Ils s’apprécient en tenant compte de toutes les circonstances appropriées, notamment de la gravité de la faute du débiteur, de sa situation patrimoniale ou de l’étendue de la réparation à laquelle il est déjà tenu envers le créancier, ainsi que, le cas échéant, du fait que la prise en charge du paiement réparateur est, en tout ou en partie, assumée par un tiers. »

« 49. Une atteinte illicite à un droit ou à une liberté reconnu par la présente Charte confère à la victime le droit d’obtenir la cessation de cette atteinte et la réparation du préjudice moral ou matériel qui en résulte.

En cas d’atteinte illicite et intentionnelle, le tribunal peut en outre condamner son auteur à des dommages-intérêts punitifs. »

[106]     Ainsi, si la preuve permet de conclure que les comportements du demandeur représentent une atteinte illicite et intentionnelle à la sauvegarde de la dignité, de l’honneur, de la réputation des défendeurs ou à leur vie privée ou encore à la jouissance paisible des biens, il y a ouverture à une condamnation à des dommages punitifs.[17]
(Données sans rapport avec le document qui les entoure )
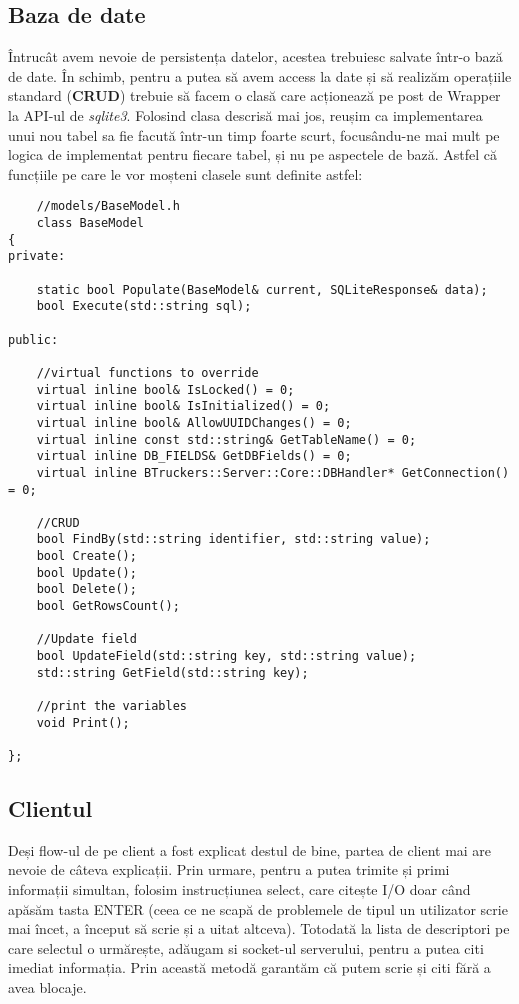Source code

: \documentclass{article}
\begin{document}
\subsection{Baza de date}
Întrucât avem nevoie de persistența datelor, acestea trebuiesc salvate într-o bază de date. În schimb, pentru a putea să avem access la date și să realizăm operațiile standard (\textbf{CRUD}) trebuie să facem o clasă care acționează pe post de Wrapper la API-ul de \textit{sqlite3}. Folosind clasa descrisă mai jos, reușim ca implementarea unui nou tabel sa fie facută într-un timp foarte scurt, focusându-ne mai mult pe logica de implementat pentru fiecare tabel, și nu pe aspectele de bază. Astfel că funcțiile pe care le vor moșteni clasele sunt definite astfel:

\begin{lstlisting}
    //models/BaseModel.h
    class BaseModel
{
private:
    
    static bool Populate(BaseModel& current, SQLiteResponse& data);
    bool Execute(std::string sql);

public:

    //virtual functions to override
    virtual inline bool& IsLocked() = 0;
    virtual inline bool& IsInitialized() = 0;
    virtual inline bool& AllowUUIDChanges() = 0;
    virtual inline const std::string& GetTableName() = 0;
    virtual inline DB_FIELDS& GetDBFields() = 0;
    virtual inline BTruckers::Server::Core::DBHandler* GetConnection() = 0;

    //CRUD
    bool FindBy(std::string identifier, std::string value);
    bool Create();
    bool Update();
    bool Delete();
    bool GetRowsCount();

    //Update field
    bool UpdateField(std::string key, std::string value);
    std::string GetField(std::string key);

    //print the variables
    void Print();

};
\end{lstlisting}

\subsection{Clientul}
Deși flow-ul de pe client a fost explicat destul de bine, partea de client mai are nevoie de câteva explicații. Prin urmare, pentru a putea trimite și primi informații simultan, folosim instrucțiunea select, care citește I/O doar când apăsăm tasta ENTER (ceea ce ne scapă de problemele de tipul un utilizator scrie mai încet, a început să scrie și a uitat altceva). Totodată la lista de descriptori pe care selectul o urmărește, adăugam si socket-ul serverului, pentru a putea citi imediat informația. Prin această metodă garantăm că putem scrie și citi fără a avea blocaje.
\end{document}
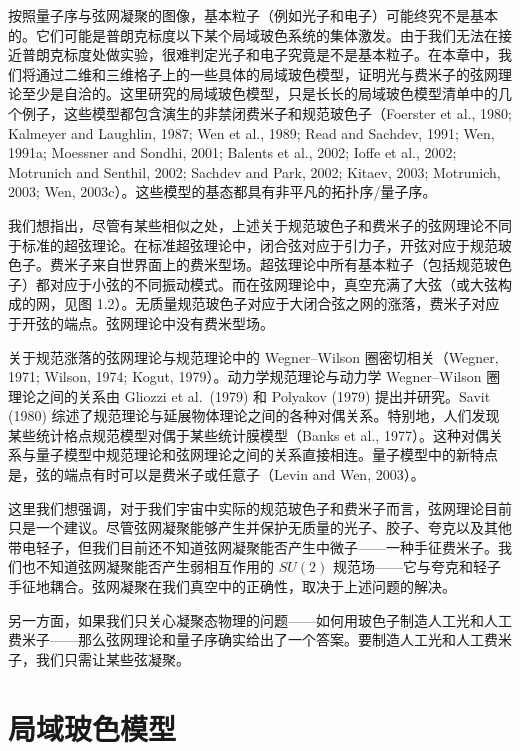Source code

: 按照量子序与弦网凝聚的图像，基本粒子（例如光子和电子）可能终究不是基本的。它们可能是普朗克标度以下某个局域玻色系统的集体激发。由于我们无法在接近普朗克标度处做实验，很难判定光子和电子究竟是不是基本粒子。在本章中，我们将通过二维和三维格子上的一些具体的局域玻色模型，证明光与费米子的弦网理论至少是自洽的。这里研究的局域玻色模型，只是长长的局域玻色模型清单中的几个例子，这些模型都包含演生的非禁闭费米子和规范玻色子（Foerster et al., 1980; Kalmeyer and Laughlin, 1987; Wen et al., 1989; Read and Sachdev, 1991; Wen, 1991a; Moessner and Sondhi, 2001; Balents et al., 2002; Ioffe et al., 2002; Motrunich and Senthil, 2002; Sachdev and Park, 2002; Kitaev, 2003; Motrunich, 2003; Wen, 2003c）。这些模型的基态都具有非平凡的拓扑序/量子序。

\begin{smallnote}
我们想指出，尽管有某些相似之处，上述关于规范玻色子和费米子的弦网理论不同于标准的超弦理论。在标准超弦理论中，闭合弦对应于引力子，开弦对应于规范玻色子。费米子来自世界面上的费米型场。超弦理论中所有基本粒子（包括规范玻色子）都对应于小弦的不同振动模式。而在弦网理论中，真空充满了大弦（或大弦构成的网，见图 1.2）。无质量规范玻色子对应于大闭合弦之网的涨落，费米子对应于开弦的端点。弦网理论中没有费米型场。

关于规范涨落的弦网理论与规范理论中的 Wegner--Wilson 圈密切相关（Wegner, 1971; Wilson, 1974; Kogut, 1979）。动力学规范理论与动力学 Wegner--Wilson 圈理论之间的关系由 Gliozzi et al.~(1979) 和 Polyakov (1979) 提出并研究。Savit (1980) 综述了规范理论与延展物体理论之间的各种对偶关系。特别地，人们发现某些统计格点规范模型对偶于某些统计膜模型（Banks et al., 1977）。这种对偶关系与量子模型中规范理论和弦网理论之间的关系直接相连。量子模型中的新特点是，弦的端点有时可以是费米子或任意子（Levin and Wen, 2003）。
\end{smallnote}

这里我们想强调，对于我们宇宙中实际的规范玻色子和费米子而言，弦网理论目前只是一个建议。尽管弦网凝聚能够产生并保护无质量的光子、胶子、夸克以及其他带电轻子，但我们目前还不知道弦网凝聚能否产生中微子——一种手征费米子。我们也不知道弦网凝聚能否产生弱相互作用的 $SU(2)$ 规范场——它与夸克和轻子手征地耦合。弦网凝聚在我们真空中的正确性，取决于上述问题的解决。

另一方面，如果我们只关心凝聚态物理的问题——如何用玻色子制造人工光和人工费米子——那么弦网理论和量子序确实给出了一个答案。要制造人工光和人工费米子，我们只需让某些弦凝聚。

\section{局域玻色模型}

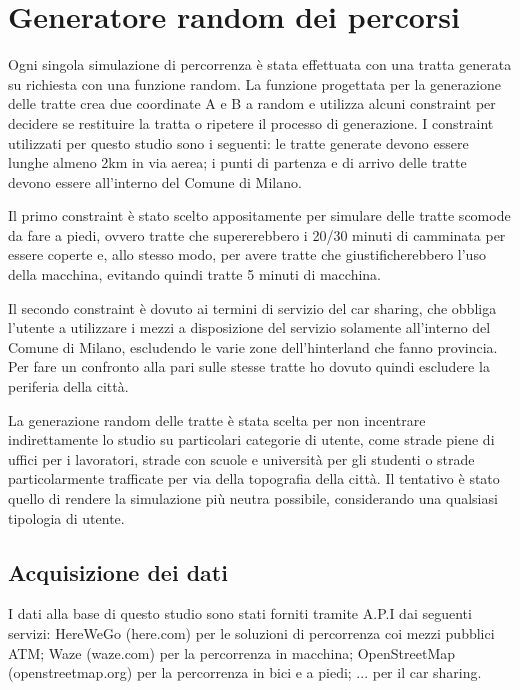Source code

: \section{Generatore random dei percorsi}

Ogni singola simulazione di percorrenza è stata effettuata con una tratta generata su richiesta con una funzione random. La funzione progettata per la generazione delle tratte crea due coordinate A e B a random e utilizza alcuni constraint per decidere se restituire la tratta o ripetere il processo di generazione. I constraint utilizzati per questo studio sono i seguenti: le tratte generate devono essere lunghe almeno 2km in via aerea; i punti di partenza e di arrivo delle tratte devono essere all'interno del Comune di Milano.

Il primo constraint è stato scelto appositamente per simulare delle tratte scomode da fare a piedi, ovvero tratte che supererebbero i 20/30 minuti di camminata per essere coperte e, allo stesso modo, per avere tratte che giustificherebbero l'uso della macchina, evitando quindi tratte 5 minuti di macchina.

Il secondo constraint è dovuto ai termini di servizio del car sharing, che obbliga l'utente a utilizzare i mezzi a disposizione del servizio solamente all'interno del Comune di Milano, escludendo le varie zone dell'hinterland che fanno provincia. Per fare un confronto alla pari sulle stesse tratte ho dovuto quindi escludere la periferia della città.

La generazione random delle tratte è stata scelta per non incentrare indirettamente lo studio su particolari categorie di utente, come strade piene di uffici per i lavoratori, strade con scuole e università per gli studenti o strade particolarmente trafficate per via della topografia della città. Il tentativo è stato quello di rendere la simulazione più neutra possibile, considerando una qualsiasi tipologia di utente.


\subsection{Acquisizione dei dati}

I dati alla base di questo studio sono stati forniti tramite A.P.I dai seguenti servizi: HereWeGo (here.com) per le soluzioni di percorrenza coi mezzi pubblici ATM; Waze (waze.com) per la percorrenza in macchina; OpenStreetMap (openstreetmap.org) per la percorrenza in bici e a piedi; ... per il car sharing.

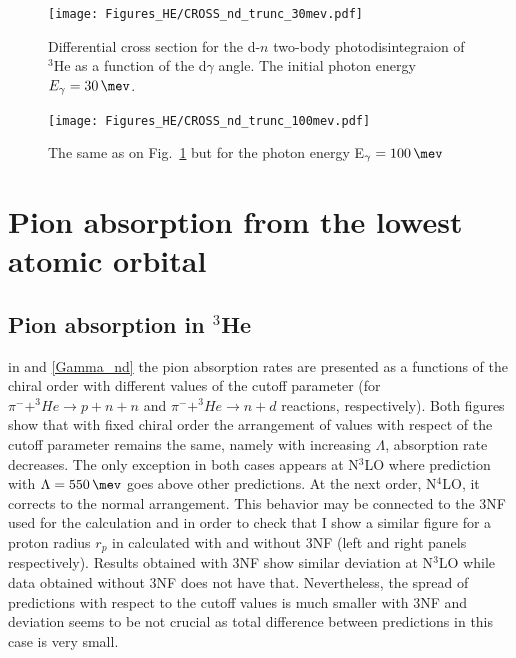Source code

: \begin{figure}[h]
    \begin{center}
        \texttt{[image: Figures\_HE/CROSS\_nd\_trunc\_30mev.pdf]}
        \end{center}
        \caption{Differential cross section for the d-$n$ 
        two-body photodisintegraion of $^3$He as a function of the d$\gamma$ angle.
        The initial photon energy $E_\gamma=\SI{30}{\mev}$.}
        \label{CROSS_nd_30}
    \end{figure}


    \begin{figure}[h]
        \begin{center}
        \texttt{[image: Figures\_HE/CROSS\_nd\_trunc\_100mev.pdf]}
        \end{center}
        \caption{The same as on Fig.~\ref{CROSS_nd_30} but 
        for the photon energy E$_\gamma=\SI{100}{\mev}$}
        \label{CROSS_nd_100}
    \end{figure}

    \clearpage

\section{Pion absorption from the lowest atomic orbital}
\label{sec:pion_results}

    \subsection{Pion absorption in $^3$He}

    in  and \ref{Gamma_nd} the pion absorption rates are presented as a functions
    of the chiral order with different values of the cutoff parameter
    (for $\pi^- + ^3He \rightarrow p + n + n$ and $\pi^- + ^3He \rightarrow n + d$ reactions, respectively).
    Both figures show that with fixed chiral order the arrangement of values with respect of the cutoff parameter
    remains the same, namely with increasing $\Lambda$, absorption rate decreases. The only exception in both cases 
    appears at N$^3$LO where prediction with $\Lambda = \SI{550}{\mev}$ goes above other predictions.
    At the next order, N$^4$LO, it corrects to the normal arrangement.
    This behavior may be connected to the 3NF used for the calculation and in order to check that I show
    a similar figure for a proton radius $r_p$ in  calculated with 
    and without 3NF (left and right panels respectively). Results obtained with 3NF show
    similar deviation at N$^3$LO while data obtained without 3NF does not have that.
    Nevertheless, the spread of predictions with respect to the cutoff values is much smaller
    with 3NF and deviation seems to be not crucial as total difference
    between predictions in this case is very small.




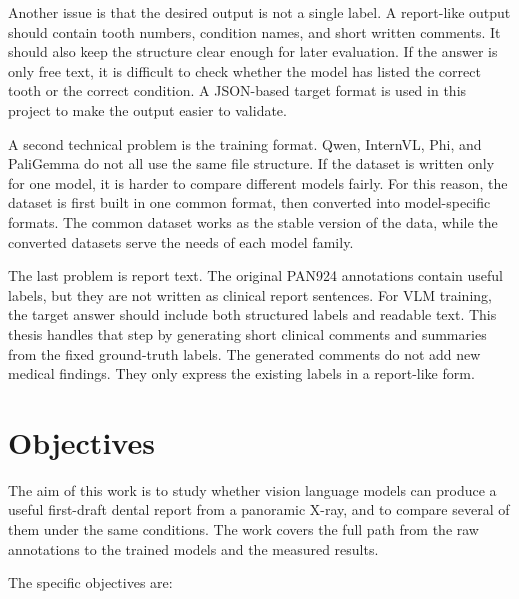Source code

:\documentclass[a4paper,12pt]{report}
\begin{document}
Another issue is that the desired output is not a single label. A report-like output should contain tooth numbers, condition names, and short written comments. It should also keep the structure clear enough for later evaluation. If the answer is only free text, it is difficult to check whether the model has listed the correct tooth or the correct condition. A JSON-based target format is used in this project to make the output easier to validate.

A second technical problem is the training format. Qwen, InternVL, Phi, and PaliGemma do not all use the same file structure. If the dataset is written only for one model, it is harder to compare different models fairly. For this reason, the dataset is first built in one common format, then converted into model-specific formats. The common dataset works as the stable version of the data, while the converted datasets serve the needs of each model family.

The last problem is report text. The original PAN924 annotations contain useful labels, but they are not written as clinical report sentences. For VLM training, the target answer should include both structured labels and readable text. This thesis handles that step by generating short clinical comments and summaries from the fixed ground-truth labels. The generated comments do not add new medical findings. They only express the existing labels in a report-like form.


\section{Objectives}
The aim of this work is to study whether vision language models can produce a useful first-draft dental report from a panoramic X-ray, and to compare several of them under the same conditions. The work covers the full path from the raw annotations to the trained models and the measured results.

The specific objectives are:
\end{document}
[107]     Le Tribunal estime que les faits et gestes du demandeur à l’égard des défendeurs Deschênes et St-Jean portent atteinte à la sauvegarde de leur dignité, de leur honneur, de leur réputation, à leur vie privée ou encore à la jouissance paisible de leurs biens. Ces gestes sont graves et ont été posés de mauvaise foi et dans un but avoué de nuire. Leur caractère répétitif, leur fréquence et leur durée dans le temps appuient favorablement cette conclusion.

[108]     Afin de dissuader le demandeur à poursuivre dans cette voie et sanctionner son comportement fautif, le Tribunal octroie aux défendeurs Deschênes et St-Jean un montant de 2 000 $ chacun en dommages punitifs.

g)   Les allégations de poursuite abusive (article 51 C.p.c.)

[109]     Les défendeurs reprochent au demandeur d’avoir logé contre eux un recours judiciaire dans le seul et unique but de les intimider et les bâillonner pour pouvoir continuer de mener sa vie à sa guise, sans le moindre souci de l’impact de ses gestes et comportements sur autrui.

[110]     Ils requièrent que la requête introductive d’instance soit déclarée abusive et que cet abus soit sanctionné par la condamnation du demandeur au paiement des honoraires extrajudiciaires et déboursés engagés pour faire face au recours frivole et dilatoire du demandeur.

[111]     Les articles 51 et suivants du Code de procédure civile[18] se retrouvent au chapitre traitant du pouvoir des Tribunaux de sanctionner les abus de la procédure. Ils se lisent ainsi :

« 51. Les tribunaux peuvent à tout moment, sur demande et même d’office, déclarer qu’une demande en justice ou un autre acte de procédure est abusif.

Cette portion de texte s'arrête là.